Tuesday, February 1, 2011

Day 22: Winter Squash Gratin

Today was a busy day, and dinner was a bit late.  Usually I plan my menu on Sunday, make a shopping list, and buy groceries so I'm all ready for the next week of cooking.  I didn't do that this Sunday.  And I didn't do it Monday.  So, you got it -- had to do it all today, along with the bill paying, and paper shredding, and, well, the day just got away from me.

So we didn't eat until 7:30 tonight, and suffice it to say everyone was hungry.  Which was good, because I don't think any of us were that impressed with the tonight's dish, Winter Squash Gratin.  It's not a very pretty dish, but everyone agreed they really liked the...uh...sauce.  And the cheese.  Ouch.  Well, nothing ventured, nothing gained, right?  I served the dish as a side to Adelle's Roasted Garlic and Gruyere Cheese Chicken Sausage.

I was surprised how flavorful the sauce was since there was not much seasoning used.  I think that's the big lesson this book has taught me.  Restraint of seasoning does not mean a bland dish.  The recipe gave the choice of using cayenne or paprika, and Fontina or Gruyere.  I used the cayenne and Fontina.  I also used canned diced tomatoes which I strained, and then after cooking for 25 minutes I used the immersion blender to break down the tomatoes in the sauce.  Paul was getting tired of all the Butternut Squash I've been cooking so I used Acorn Squash instead.  (I didn't see any Banana Squash or Sugar Pumpkins in the store.)

There have been two dishes I've prepared during this exercise that I really disliked, and both of them came from  The Greens Cook Book.  Regardless I can still say this is easily my favorite cook book.  The instructions are stellar, the header notes are very informative, and I appreciate the serving suggestions, substitutions, and variations they give.  Sometimes they even list wine pairings!  I've learned so much from this book.

Winter Squash Gratin
The Greens Cook Book
Yield:  Serves 4 to 6

2 tbsp olive oil
1/2 small onion, finely chopped
1 clove garlic, minced
1/4 teaspoon thyme or 4 to 6 thyme branches
1 bay leaf
Salt
1/2 cup dry white wine
1/4 tsp cayenne pepper or 1/2 tsp paprika
1 pound tomatoes, fresh or canned, peeled, seeded, and finely chopped
Sugar, if necessary
Pepper
1 winter squash (butternut squash, banana squash, or sugar pumpkin), weighing 2 1/2 to 3 pounds
Oil for frying
4 ounces Fontina or Gruyere cheese, sliced
Fresh herbs:  parsley or marjoram, thyme, finely chopped.

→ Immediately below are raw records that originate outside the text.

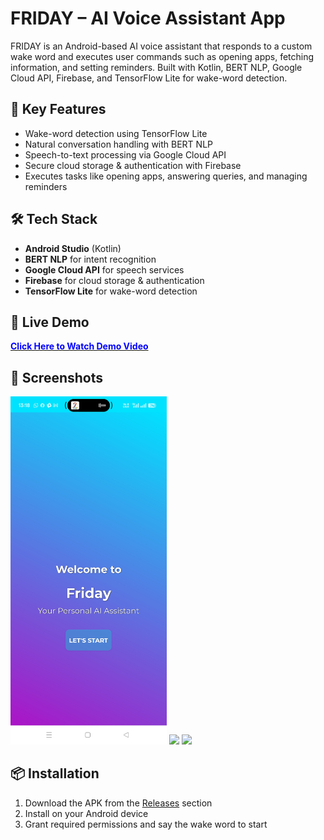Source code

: # FRIDAY – AI Voice Assistant App

FRIDAY is an Android-based AI voice assistant that responds to a custom wake word and executes user commands such as opening apps, fetching information, and setting reminders. Built with Kotlin, BERT NLP, Google Cloud API, Firebase, and TensorFlow Lite for wake-word detection.

## 🚀 Key Features
- Wake-word detection using TensorFlow Lite
- Natural conversation handling with BERT NLP
- Speech-to-text processing via Google Cloud API
- Secure cloud storage & authentication with Firebase
- Executes tasks like opening apps, answering queries, and managing reminders

## 🛠 Tech Stack
- **Android Studio** (Kotlin)
- **BERT NLP** for intent recognition
- **Google Cloud API** for speech services
- **Firebase** for cloud storage & authentication
- **TensorFlow Lite** for wake-word detection

## 🎥 Live Demo  
<a href="https://drive.google.com/file/d/1MB0px0Ad6Fr7D4NvQJAu6gG7mB6tE9W-/view?usp=sharing" target="_blank">
<strong><span style="color:blue;">Click Here to Watch Demo Video</span></strong>
</a>

## 📸 Screenshots
<img src="demo-front.jpg" width="250"/> <img src="screenshot2.png" width="250"/> <img src="screenshot3.png" width="250"/>

## 📦 Installation
1. Download the APK from the [Releases](https://github.com/Tanmay759484/FRIDAY-AI-Voice-Assistant-App/releases) section
2. Install on your Android device
3. Grant required permissions and say the wake word to start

     Heat the olive oil and add the onion, garlic, thyme, bay leaf, and a little salt.  Cook over medium heat, stirring frequently, until the onion is soft; then add the wine and let it reduce by half.  Add the cayenne or paprika and the tomatoes.  Cook slowly for 25 minutes, stirring occasionally, until the sauce is thick.  Taste, add a pinch of sugar if the tomatoes are tart, and season with salt and freshly ground black pepper.
     While the tomatoes are cooking, prepare the squash.  Cut it open, scoop out the seeds and strings, and then, with the flat cut surface resting on the counter, shave off the skin.  (Butternut squash can be easily peeled with a vegetable peeler before it is cut in half.)  Another method is to cut the squash into pieces and then remove the skin from each piece.  This takes more time, but you may find it easier.
     Slice the peeled squash into large pieces about 3 inches long and 1/4 inch thick.  Heat enough oil to generously coat the bottom of a large skillet, and fry the squash on both sides, so that it is browned and just tender.  Remove it to some toweling to drain; then season with salt and freshly ground pepper.
     Preheat the oven to 375.  To form the gratin, put a few spoonfuls of the tomato sauce on the bottom of individual gratin dishes, or use it all to cover the bottom of one large dish.  Lay the squash on top in overlapping layers with slices of the cheese interspersed between the layers.  Bake until the cheese is melted and the gratin is hot, about 15 minutes, and serve with the fresh herbs scattered over the surface.

Tomorrow night:  Pasta with Sweet Potato and Roasted Red Pepper, and Wilted Spinach Salad (looks like another recipe make-up day!)